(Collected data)
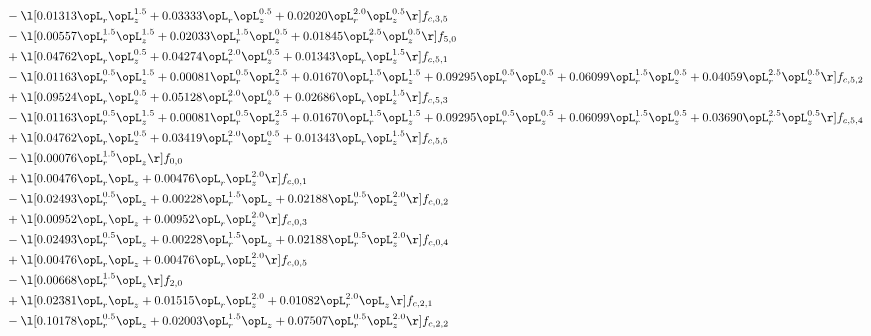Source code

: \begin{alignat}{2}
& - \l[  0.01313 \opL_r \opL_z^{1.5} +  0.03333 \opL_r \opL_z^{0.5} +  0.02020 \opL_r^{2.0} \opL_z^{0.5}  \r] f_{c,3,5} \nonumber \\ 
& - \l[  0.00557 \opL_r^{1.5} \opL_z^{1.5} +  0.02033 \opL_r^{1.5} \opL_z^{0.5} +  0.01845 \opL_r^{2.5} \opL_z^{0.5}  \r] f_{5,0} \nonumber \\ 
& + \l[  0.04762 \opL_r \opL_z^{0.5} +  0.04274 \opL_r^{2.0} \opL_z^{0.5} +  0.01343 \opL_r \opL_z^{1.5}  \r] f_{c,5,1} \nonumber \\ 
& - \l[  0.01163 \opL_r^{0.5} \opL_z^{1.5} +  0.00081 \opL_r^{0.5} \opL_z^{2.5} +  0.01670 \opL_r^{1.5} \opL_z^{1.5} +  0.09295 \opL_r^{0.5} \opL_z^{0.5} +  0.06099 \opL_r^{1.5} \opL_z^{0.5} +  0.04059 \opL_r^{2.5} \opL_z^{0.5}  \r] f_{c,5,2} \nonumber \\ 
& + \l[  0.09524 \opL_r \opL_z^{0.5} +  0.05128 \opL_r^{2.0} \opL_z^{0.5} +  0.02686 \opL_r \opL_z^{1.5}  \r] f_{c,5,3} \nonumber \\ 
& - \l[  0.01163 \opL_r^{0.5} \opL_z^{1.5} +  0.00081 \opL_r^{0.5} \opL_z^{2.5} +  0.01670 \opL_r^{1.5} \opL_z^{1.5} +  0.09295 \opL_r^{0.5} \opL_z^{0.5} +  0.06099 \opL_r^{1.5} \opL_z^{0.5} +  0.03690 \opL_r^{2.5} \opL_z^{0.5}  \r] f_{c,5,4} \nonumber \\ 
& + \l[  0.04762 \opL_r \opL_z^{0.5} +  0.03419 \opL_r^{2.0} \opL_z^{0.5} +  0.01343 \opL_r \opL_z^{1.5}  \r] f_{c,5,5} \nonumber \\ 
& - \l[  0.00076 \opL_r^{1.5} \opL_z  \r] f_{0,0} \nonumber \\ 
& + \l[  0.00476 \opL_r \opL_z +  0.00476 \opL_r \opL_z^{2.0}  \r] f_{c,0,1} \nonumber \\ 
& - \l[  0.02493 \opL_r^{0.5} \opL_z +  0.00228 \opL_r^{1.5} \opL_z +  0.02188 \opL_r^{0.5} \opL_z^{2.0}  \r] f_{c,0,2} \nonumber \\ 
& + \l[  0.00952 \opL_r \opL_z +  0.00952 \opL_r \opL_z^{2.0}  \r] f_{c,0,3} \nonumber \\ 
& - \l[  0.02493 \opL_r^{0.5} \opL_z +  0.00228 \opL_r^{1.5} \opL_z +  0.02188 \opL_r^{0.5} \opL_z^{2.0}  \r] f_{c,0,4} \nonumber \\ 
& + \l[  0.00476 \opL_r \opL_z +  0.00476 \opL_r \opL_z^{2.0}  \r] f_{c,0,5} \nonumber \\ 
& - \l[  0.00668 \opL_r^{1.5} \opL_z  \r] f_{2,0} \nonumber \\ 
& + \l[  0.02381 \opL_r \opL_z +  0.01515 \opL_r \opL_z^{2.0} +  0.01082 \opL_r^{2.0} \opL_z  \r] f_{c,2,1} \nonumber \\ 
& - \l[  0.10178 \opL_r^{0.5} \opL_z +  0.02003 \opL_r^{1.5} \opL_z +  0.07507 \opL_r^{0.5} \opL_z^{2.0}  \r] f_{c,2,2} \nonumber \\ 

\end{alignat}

## Task brief
Please output every record above exactly. Leave the pictures out.

## Reply to the task
Source code

: \begin{alignat}{2}
& - \l[  0.01313 \opL_r \opL_z^{1.5} +  0.03333 \opL_r \opL_z^{0.5} +  0.02020 \opL_r^{2.0} \opL_z^{0.5}  \r] f_{c,3,5} \nonumber \\ 
& - \l[  0.00557 \opL_r^{1.5} \opL_z^{1.5} +  0.02033 \opL_r^{1.5} \opL_z^{0.5} +  0.01845 \opL_r^{2.5} \opL_z^{0.5}  \r] f_{5,0} \nonumber \\ 
& + \l[  0.04762 \opL_r \opL_z^{0.5} +  0.04274 \opL_r^{2.0} \opL_z^{0.5} +  0.01343 \opL_r \opL_z^{1.5}  \r] f_{c,5,1} \nonumber \\ 
& - \l[  0.01163 \opL_r^{0.5} \opL_z^{1.5} +  0.00081 \opL_r^{0.5} \opL_z^{2.5} +  0.01670 \opL_r^{1.5} \opL_z^{1.5} +  0.09295 \opL_r^{0.5} \opL_z^{0.5} +  0.06099 \opL_r^{1.5} \opL_z^{0.5} +  0.04059 \opL_r^{2.5} \opL_z^{0.5}  \r] f_{c,5,2} \nonumber \\ 
& + \l[  0.09524 \opL_r \opL_z^{0.5} +  0.05128 \opL_r^{2.0} \opL_z^{0.5} +  0.02686 \opL_r \opL_z^{1.5}  \r] f_{c,5,3} \nonumber \\ 
& - \l[  0.01163 \opL_r^{0.5} \opL_z^{1.5} +  0.00081 \opL_r^{0.5} \opL_z^{2.5} +  0.01670 \opL_r^{1.5} \opL_z^{1.5} +  0.09295 \opL_r^{0.5} \opL_z^{0.5} +  0.06099 \opL_r^{1.5} \opL_z^{0.5} +  0.03690 \opL_r^{2.5} \opL_z^{0.5}  \r] f_{c,5,4} \nonumber \\ 
& + \l[  0.04762 \opL_r \opL_z^{0.5} +  0.03419 \opL_r^{2.0} \opL_z^{0.5} +  0.01343 \opL_r \opL_z^{1.5}  \r] f_{c,5,5} \nonumber \\ 
& - \l[  0.00076 \opL_r^{1.5} \opL_z  \r] f_{0,0} \nonumber \\ 
& + \l[  0.00476 \opL_r \opL_z +  0.00476 \opL_r \opL_z^{2.0}  \r] f_{c,0,1} \nonumber \\ 
& - \l[  0.02493 \opL_r^{0.5} \opL_z +  0.00228 \opL_r^{1.5} \opL_z +  0.02188 \opL_r^{0.5} \opL_z^{2.0}  \r] f_{c,0,2} \nonumber \\ 
& + \l[  0.00952 \opL_r \opL_z +  0.00952 \opL_r \opL_z^{2.0}  \r] f_{c,0,3} \nonumber \\ 
& - \l[  0.02493 \opL_r^{0.5} \opL_z +  0.00228 \opL_r^{1.5} \opL_z +  0.02188 \opL_r^{0.5} \opL_z^{2.0}  \r] f_{c,0,4} \nonumber \\ 
& + \l[  0.00476 \opL_r \opL_z +  0.00476 \opL_r \opL_z^{2.0}  \r] f_{c,0,5} \nonumber \\ 
& - \l[  0.00668 \opL_r^{1.5} \opL_z  \r] f_{2,0} \nonumber \\ 
& + \l[  0.02381 \opL_r \opL_z +  0.01515 \opL_r \opL_z^{2.0} +  0.01082 \opL_r^{2.0} \opL_z  \r] f_{c,2,1} \nonumber \\ 
& - \l[  0.10178 \opL_r^{0.5} \opL_z +  0.02003 \opL_r^{1.5} \opL_z +  0.07507 \opL_r^{0.5} \opL_z^{2.0}  \r] f_{c,2,2} \nonumber \\ 

\end{alignat}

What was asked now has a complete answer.